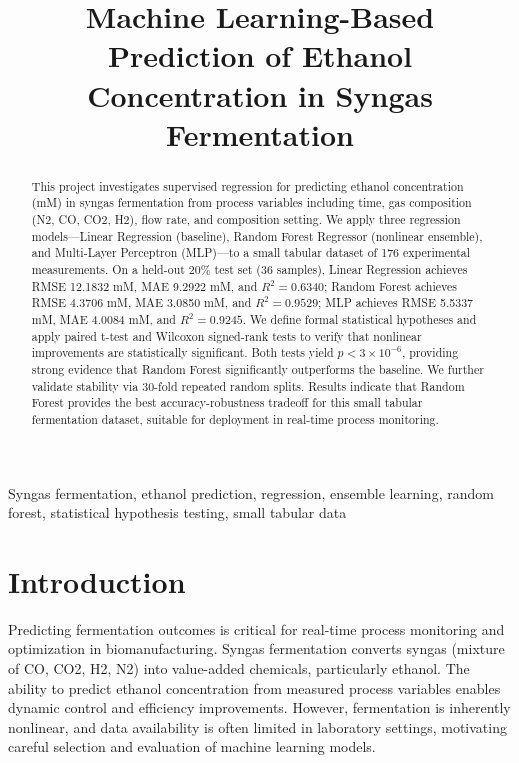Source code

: \documentclass[conference]{IEEEtran}
\title{Machine Learning-Based Prediction of Ethanol Concentration in Syngas Fermentation}
\author{\IEEEauthorblockN{Ying Tan}
\IEEEauthorblockA{CIS 732 / CIS 830, Kansas State University}}
\begin{document}
\maketitle

\begin{abstract}
This project investigates supervised regression for predicting ethanol concentration (mM) in syngas fermentation from process variables including time, gas composition (N2, CO, CO2, H2), flow rate, and composition setting. We apply three regression models—Linear Regression (baseline), Random Forest Regressor (nonlinear ensemble), and Multi-Layer Perceptron (MLP)—to a small tabular dataset of 176 experimental measurements. On a held-out 20\% test set (36 samples), Linear Regression achieves RMSE 12.1832 mM, MAE 9.2922 mM, and $R^2=0.6340$; Random Forest achieves RMSE 4.3706 mM, MAE 3.0850 mM, and $R^2=0.9529$; MLP achieves RMSE 5.5337 mM, MAE 4.0084 mM, and $R^2=0.9245$. We define formal statistical hypotheses and apply paired t-test and Wilcoxon signed-rank tests to verify that nonlinear improvements are statistically significant. Both tests yield $p<3\times10^{-6}$, providing strong evidence that Random Forest significantly outperforms the baseline. We further validate stability via 30-fold repeated random splits. Results indicate that Random Forest provides the best accuracy-robustness tradeoff for this small tabular fermentation dataset, suitable for deployment in real-time process monitoring.
\end{abstract}

\begin{IEEEkeywords}
Syngas fermentation, ethanol prediction, regression, ensemble learning, random forest, statistical hypothesis testing, small tabular data
\end{IEEEkeywords}

\section{Introduction}
Predicting fermentation outcomes is critical for real-time process monitoring and optimization in biomanufacturing. Syngas fermentation converts syngas (mixture of CO, CO2, H2, N2) into value-added chemicals, particularly ethanol. The ability to predict ethanol concentration from measured process variables enables dynamic control and efficiency improvements. However, fermentation is inherently nonlinear, and data availability is often limited in laboratory settings, motivating careful selection and evaluation of machine learning models.
\end{document}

==================================================

-- What you should do --
Which lines in the listing above include the string "from"? Copy each of them.

-- Response area --
This project investigates supervised regression for predicting ethanol concentration (mM) in syngas fermentation from process variables including time, gas composition (N2, CO, CO2, H2), flow rate, and composition setting. We apply three regression models—Linear Regression (baseline), Random Forest Regressor (nonlinear ensemble), and Multi-Layer Perceptron (MLP)—to a small tabular dataset of 176 experimental measurements. On a held-out 20\% test set (36 samples), Linear Regression achieves RMSE 12.1832 mM, MAE 9.2922 mM, and $R^2=0.6340$; Random Forest achieves RMSE 4.3706 mM, MAE 3.0850 mM, and $R^2=0.9529$; MLP achieves RMSE 5.5337 mM, MAE 4.0084 mM, and $R^2=0.9245$. We define formal statistical hypotheses and apply paired t-test and Wilcoxon signed-rank tests to verify that nonlinear improvements are statistically significant. Both tests yield $p<3\times10^{-6}$, providing strong evidence that Random Forest significantly outperforms the baseline. We further validate stability via 30-fold repeated random splits. Results indicate that Random Forest provides the best accuracy-robustness tradeoff for this small tabular fermentation dataset, suitable for deployment in real-time process monitoring.
Predicting fermentation outcomes is critical for real-time process monitoring and optimization in biomanufacturing. Syngas fermentation converts syngas (mixture of CO, CO2, H2, N2) into value-added chemicals, particularly ethanol. The ability to predict ethanol concentration from measured process variables enables dynamic control and efficiency improvements. However, fermentation is inherently nonlinear, and data availability is often limited in laboratory settings, motivating careful selection and evaluation of machine learning models.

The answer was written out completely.